E. coli award against Finley upheld
The Washington State Court of Appeals on Thursday upheld a $4.6 million jury award against the Finley School District in a case filed after 11 children were sickened by E. coli bacteria in 1998.
Ten of the children fell ill after eating undercooked hamburger served in a taco lunch at the elementary school. But the majority of the award went to an 11th child, a preschooler whom the jury concluded was infected by schoolchildren who ate the taco lunch.
She suffered permanent kidney damage and is expected to need several transplants during her lifetime.
"Hopefully this puts us a little closer to the day people who really need this money are going to get it," said Denis Stearns, the Seattle attorney for the children and their families.
The district's insurer argued that the jury was not given enough evidence to determine the taco meal caused preschooler Faith Maxwell's illness.
But the Court of Appeals pointed out that generally 1 percent to 10 percent of cases in an E. coli outbreak are secondary infections.
"To conclude that this is how Faith was infected is more than mere speculation," wrote Judge Dennis Sweeney in the opinion.
"Faith spent time with two children who ate the taco meal," he wrote. "One had a confirmed case of E. coli infection. An infected child spent the night at Faith's house, and played with her, including dressing her up like a baby."

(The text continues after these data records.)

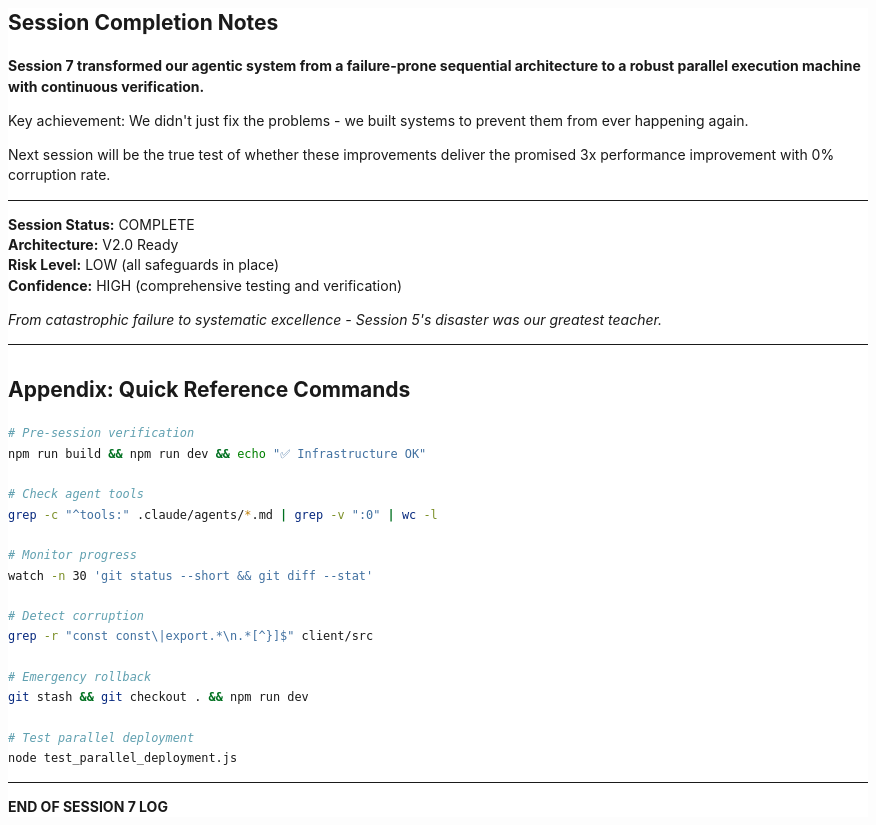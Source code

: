 
## Session Completion Notes

**Session 7 transformed our agentic system from a failure-prone sequential architecture to a robust parallel execution machine with continuous verification.**

Key achievement: We didn't just fix the problems - we built systems to prevent them from ever happening again.

Next session will be the true test of whether these improvements deliver the promised 3x performance improvement with 0% corruption rate.

---

**Session Status:** COMPLETE  
**Architecture:** V2.0 Ready  
**Risk Level:** LOW (all safeguards in place)  
**Confidence:** HIGH (comprehensive testing and verification)

*From catastrophic failure to systematic excellence - Session 5's disaster was our greatest teacher.*

---

## Appendix: Quick Reference Commands

```bash
# Pre-session verification
npm run build && npm run dev && echo "✅ Infrastructure OK"

# Check agent tools
grep -c "^tools:" .claude/agents/*.md | grep -v ":0" | wc -l

# Monitor progress
watch -n 30 'git status --short && git diff --stat'

# Detect corruption
grep -r "const const\|export.*\n.*[^}]$" client/src

# Emergency rollback
git stash && git checkout . && npm run dev

# Test parallel deployment
node test_parallel_deployment.js
```

---

**END OF SESSION 7 LOG**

The facts were consistent with a secondary infection, and the district offered no plausible alternative explanation for her illness, according to the opinion.
The district's insurer also asked that the jury's decision be overturned because it was based on the Washington Product Liability Act. The law covers product manufacturers, but school districts and others who provide a professional service are exempt, the district argued.

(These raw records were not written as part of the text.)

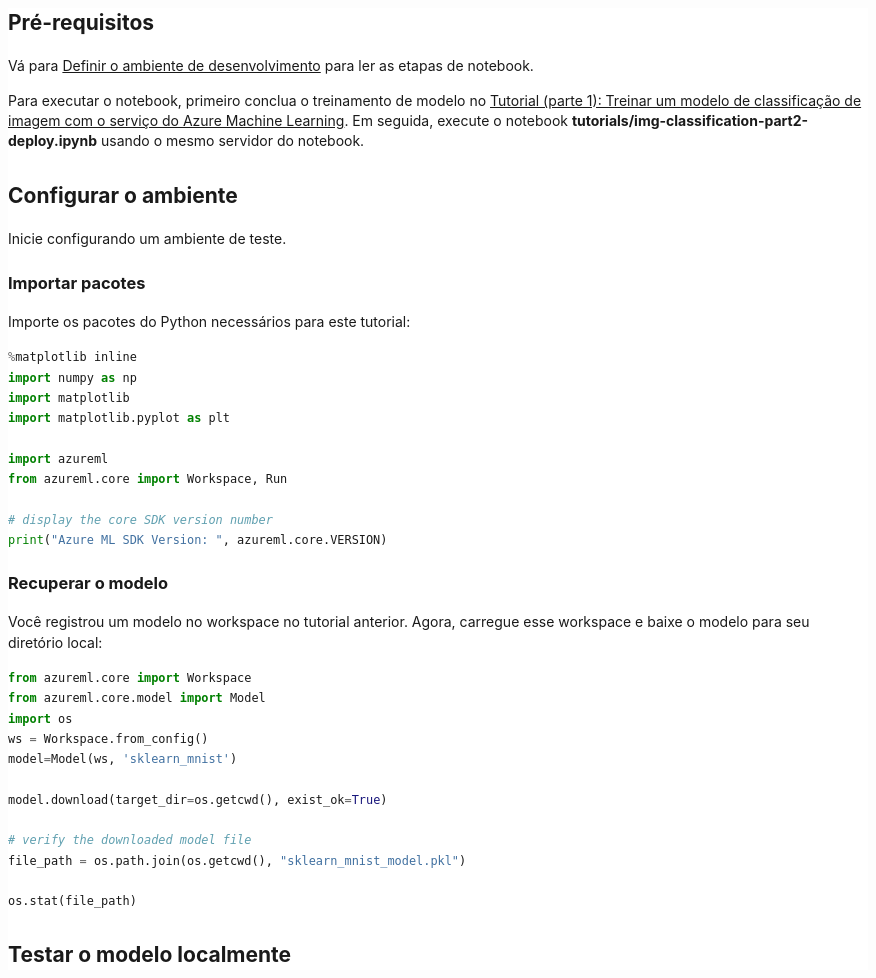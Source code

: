## <a name="prerequisites"></a>Pré-requisitos
Vá para [Definir o ambiente de desenvolvimento](#start) para ler as etapas de notebook.  

Para executar o notebook, primeiro conclua o treinamento de modelo no [Tutorial (parte 1): Treinar um modelo de classificação de imagem com o serviço do Azure Machine Learning](tutorial-train-models-with-aml.md).   Em seguida, execute o notebook **tutorials/img-classification-part2-deploy.ipynb** usando o mesmo servidor do notebook.


## <a name="start"></a>Configurar o ambiente

Inicie configurando um ambiente de teste.

### <a name="import-packages"></a>Importar pacotes

Importe os pacotes do Python necessários para este tutorial:

```python
%matplotlib inline
import numpy as np
import matplotlib
import matplotlib.pyplot as plt
 
import azureml
from azureml.core import Workspace, Run

# display the core SDK version number
print("Azure ML SDK Version: ", azureml.core.VERSION)
```

### <a name="retrieve-the-model"></a>Recuperar o modelo

Você registrou um modelo no workspace no tutorial anterior. Agora, carregue esse workspace e baixe o modelo para seu diretório local:


```python
from azureml.core import Workspace
from azureml.core.model import Model
import os 
ws = Workspace.from_config()
model=Model(ws, 'sklearn_mnist')

model.download(target_dir=os.getcwd(), exist_ok=True)

# verify the downloaded model file
file_path = os.path.join(os.getcwd(), "sklearn_mnist_model.pkl")

os.stat(file_path)
```

## <a name="test-the-model-locally"></a>Testar o modelo localmente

The court found the district did not raise arguments related to product liability during the trial.
"We need not entertain them for the first time here," Sweeney wrote.
But the court also concluded that even if the arguments were allowed, it would fail.
"The lunch was a stand-alone product," Sweeney wrote. "It was sold independently of any professional service."
The district was a manufacturer, taking frozen ground beef and thawing, cooking, rinsing, draining, seasoning and assembling the taco filling, the court concluded.
If the district's insurer decides to continue to fight the jury decision, the next step would be to ask for a Washington Supreme Court review. The Supreme Court already declined to hear an appeal of the case in May, transferring it down to the Court of Appeals.
William Hickman of Seattle, who represents the school's insurer, could not be reached for comment late Thursday afternoon when the court decision was released. The decision is posted at www.courts.wa.gov/opinions/recent.cfm on the Internet.